## PROBLEM DETAILS
So that nothing is lost, restate each entry exactly as supplied.

## INPUT DATA
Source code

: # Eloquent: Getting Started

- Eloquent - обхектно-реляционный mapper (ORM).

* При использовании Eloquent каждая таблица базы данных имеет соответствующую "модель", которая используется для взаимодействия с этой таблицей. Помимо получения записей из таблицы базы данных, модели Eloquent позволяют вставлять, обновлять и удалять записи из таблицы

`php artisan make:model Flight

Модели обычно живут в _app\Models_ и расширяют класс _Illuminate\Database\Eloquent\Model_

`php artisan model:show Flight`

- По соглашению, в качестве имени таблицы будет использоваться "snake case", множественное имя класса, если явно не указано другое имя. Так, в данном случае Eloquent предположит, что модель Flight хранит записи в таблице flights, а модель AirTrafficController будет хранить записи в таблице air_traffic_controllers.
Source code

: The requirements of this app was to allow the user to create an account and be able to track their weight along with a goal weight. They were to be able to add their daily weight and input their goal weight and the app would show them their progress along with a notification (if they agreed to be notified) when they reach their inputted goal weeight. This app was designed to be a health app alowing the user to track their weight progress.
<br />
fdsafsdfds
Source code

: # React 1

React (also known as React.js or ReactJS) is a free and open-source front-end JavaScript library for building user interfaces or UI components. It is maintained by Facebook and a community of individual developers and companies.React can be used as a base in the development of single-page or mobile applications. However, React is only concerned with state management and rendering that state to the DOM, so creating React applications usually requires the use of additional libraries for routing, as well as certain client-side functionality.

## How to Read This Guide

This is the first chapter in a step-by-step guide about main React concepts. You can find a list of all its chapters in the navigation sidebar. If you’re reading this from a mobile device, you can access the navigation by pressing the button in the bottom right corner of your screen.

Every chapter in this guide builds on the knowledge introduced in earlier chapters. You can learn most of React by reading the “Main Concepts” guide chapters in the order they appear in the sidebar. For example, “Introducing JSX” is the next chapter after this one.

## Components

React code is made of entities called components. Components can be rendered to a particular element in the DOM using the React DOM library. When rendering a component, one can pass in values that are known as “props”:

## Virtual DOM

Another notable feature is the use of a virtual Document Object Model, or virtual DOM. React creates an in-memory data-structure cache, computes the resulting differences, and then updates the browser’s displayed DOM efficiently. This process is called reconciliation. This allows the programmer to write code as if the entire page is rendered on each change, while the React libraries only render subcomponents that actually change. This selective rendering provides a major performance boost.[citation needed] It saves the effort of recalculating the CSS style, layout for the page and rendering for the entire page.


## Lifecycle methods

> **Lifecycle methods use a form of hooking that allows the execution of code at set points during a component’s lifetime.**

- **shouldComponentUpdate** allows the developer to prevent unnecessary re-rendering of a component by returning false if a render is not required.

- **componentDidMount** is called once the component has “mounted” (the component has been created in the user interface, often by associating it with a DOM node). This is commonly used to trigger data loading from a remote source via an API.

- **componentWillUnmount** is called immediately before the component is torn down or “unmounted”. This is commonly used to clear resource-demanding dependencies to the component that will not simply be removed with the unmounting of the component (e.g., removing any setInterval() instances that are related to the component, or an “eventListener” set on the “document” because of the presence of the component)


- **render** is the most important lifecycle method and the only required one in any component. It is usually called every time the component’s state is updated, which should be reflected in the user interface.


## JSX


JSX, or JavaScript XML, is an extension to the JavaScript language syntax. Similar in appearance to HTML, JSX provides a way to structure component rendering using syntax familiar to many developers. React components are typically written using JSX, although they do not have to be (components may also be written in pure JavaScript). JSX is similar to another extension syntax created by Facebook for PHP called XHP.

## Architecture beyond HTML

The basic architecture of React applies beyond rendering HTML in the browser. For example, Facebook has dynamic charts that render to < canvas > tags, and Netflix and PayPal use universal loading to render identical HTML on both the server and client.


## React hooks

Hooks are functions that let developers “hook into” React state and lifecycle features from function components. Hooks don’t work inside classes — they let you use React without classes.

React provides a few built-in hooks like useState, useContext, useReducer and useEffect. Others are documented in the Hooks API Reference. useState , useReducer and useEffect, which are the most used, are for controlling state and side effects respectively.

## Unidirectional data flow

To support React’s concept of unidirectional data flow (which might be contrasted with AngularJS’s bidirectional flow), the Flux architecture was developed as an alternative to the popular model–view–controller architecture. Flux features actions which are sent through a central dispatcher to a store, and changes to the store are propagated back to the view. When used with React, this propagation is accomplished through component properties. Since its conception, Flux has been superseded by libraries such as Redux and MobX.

## EXERCISE ANSWER
Source code

: # Eloquent: Getting Started

- Eloquent - обхектно-реляционный mapper (ORM).

* При использовании Eloquent каждая таблица базы данных имеет соответствующую "модель", которая используется для взаимодействия с этой таблицей. Помимо получения записей из таблицы базы данных, модели Eloquent позволяют вставлять, обновлять и удалять записи из таблицы

`php artisan make:model Flight

Модели обычно живут в _app\Models_ и расширяют класс _Illuminate\Database\Eloquent\Model_

`php artisan model:show Flight`

- По соглашению, в качестве имени таблицы будет использоваться "snake case", множественное имя класса, если явно не указано другое имя. Так, в данном случае Eloquent предположит, что модель Flight хранит записи в таблице flights, а модель AirTrafficController будет хранить записи в таблице air_traffic_controllers.
Source code

: The requirements of this app was to allow the user to create an account and be able to track their weight along with a goal weight. They were to be able to add their daily weight and input their goal weight and the app would show them their progress along with a notification (if they agreed to be notified) when they reach their inputted goal weeight. This app was designed to be a health app alowing the user to track their weight progress.
<br />
fdsafsdfds
Source code

: # React 1

React (also known as React.js or ReactJS) is a free and open-source front-end JavaScript library for building user interfaces or UI components. It is maintained by Facebook and a community of individual developers and companies.React can be used as a base in the development of single-page or mobile applications. However, React is only concerned with state management and rendering that state to the DOM, so creating React applications usually requires the use of additional libraries for routing, as well as certain client-side functionality.

## How to Read This Guide

This is the first chapter in a step-by-step guide about main React concepts. You can find a list of all its chapters in the navigation sidebar. If you’re reading this from a mobile device, you can access the navigation by pressing the button in the bottom right corner of your screen.

Every chapter in this guide builds on the knowledge introduced in earlier chapters. You can learn most of React by reading the “Main Concepts” guide chapters in the order they appear in the sidebar. For example, “Introducing JSX” is the next chapter after this one.

## Components

React code is made of entities called components. Components can be rendered to a particular element in the DOM using the React DOM library. When rendering a component, one can pass in values that are known as “props”:

## Virtual DOM

Another notable feature is the use of a virtual Document Object Model, or virtual DOM. React creates an in-memory data-structure cache, computes the resulting differences, and then updates the browser’s displayed DOM efficiently. This process is called reconciliation. This allows the programmer to write code as if the entire page is rendered on each change, while the React libraries only render subcomponents that actually change. This selective rendering provides a major performance boost.[citation needed] It saves the effort of recalculating the CSS style, layout for the page and rendering for the entire page.


## Lifecycle methods

> **Lifecycle methods use a form of hooking that allows the execution of code at set points during a component’s lifetime.**

- **shouldComponentUpdate** allows the developer to prevent unnecessary re-rendering of a component by returning false if a render is not required.

- **componentDidMount** is called once the component has “mounted” (the component has been created in the user interface, often by associating it with a DOM node). This is commonly used to trigger data loading from a remote source via an API.

- **componentWillUnmount** is called immediately before the component is torn down or “unmounted”. This is commonly used to clear resource-demanding dependencies to the component that will not simply be removed with the unmounting of the component (e.g., removing any setInterval() instances that are related to the component, or an “eventListener” set on the “document” because of the presence of the component)


- **render** is the most important lifecycle method and the only required one in any component. It is usually called every time the component’s state is updated, which should be reflected in the user interface.


## JSX


JSX, or JavaScript XML, is an extension to the JavaScript language syntax. Similar in appearance to HTML, JSX provides a way to structure component rendering using syntax familiar to many developers. React components are typically written using JSX, although they do not have to be (components may also be written in pure JavaScript). JSX is similar to another extension syntax created by Facebook for PHP called XHP.

## Architecture beyond HTML

The basic architecture of React applies beyond rendering HTML in the browser. For example, Facebook has dynamic charts that render to < canvas > tags, and Netflix and PayPal use universal loading to render identical HTML on both the server and client.


## React hooks

Hooks are functions that let developers “hook into” React state and lifecycle features from function components. Hooks don’t work inside classes — they let you use React without classes.

React provides a few built-in hooks like useState, useContext, useReducer and useEffect. Others are documented in the Hooks API Reference. useState , useReducer and useEffect, which are the most used, are for controlling state and side effects respectively.

## Unidirectional data flow

To support React’s concept of unidirectional data flow (which might be contrasted with AngularJS’s bidirectional flow), the Flux architecture was developed as an alternative to the popular model–view–controller architecture. Flux features actions which are sent through a central dispatcher to a store, and changes to the store are propagated back to the view. When used with React, this propagation is accomplished through component properties. Since its conception, Flux has been superseded by libraries such as Redux and MobX.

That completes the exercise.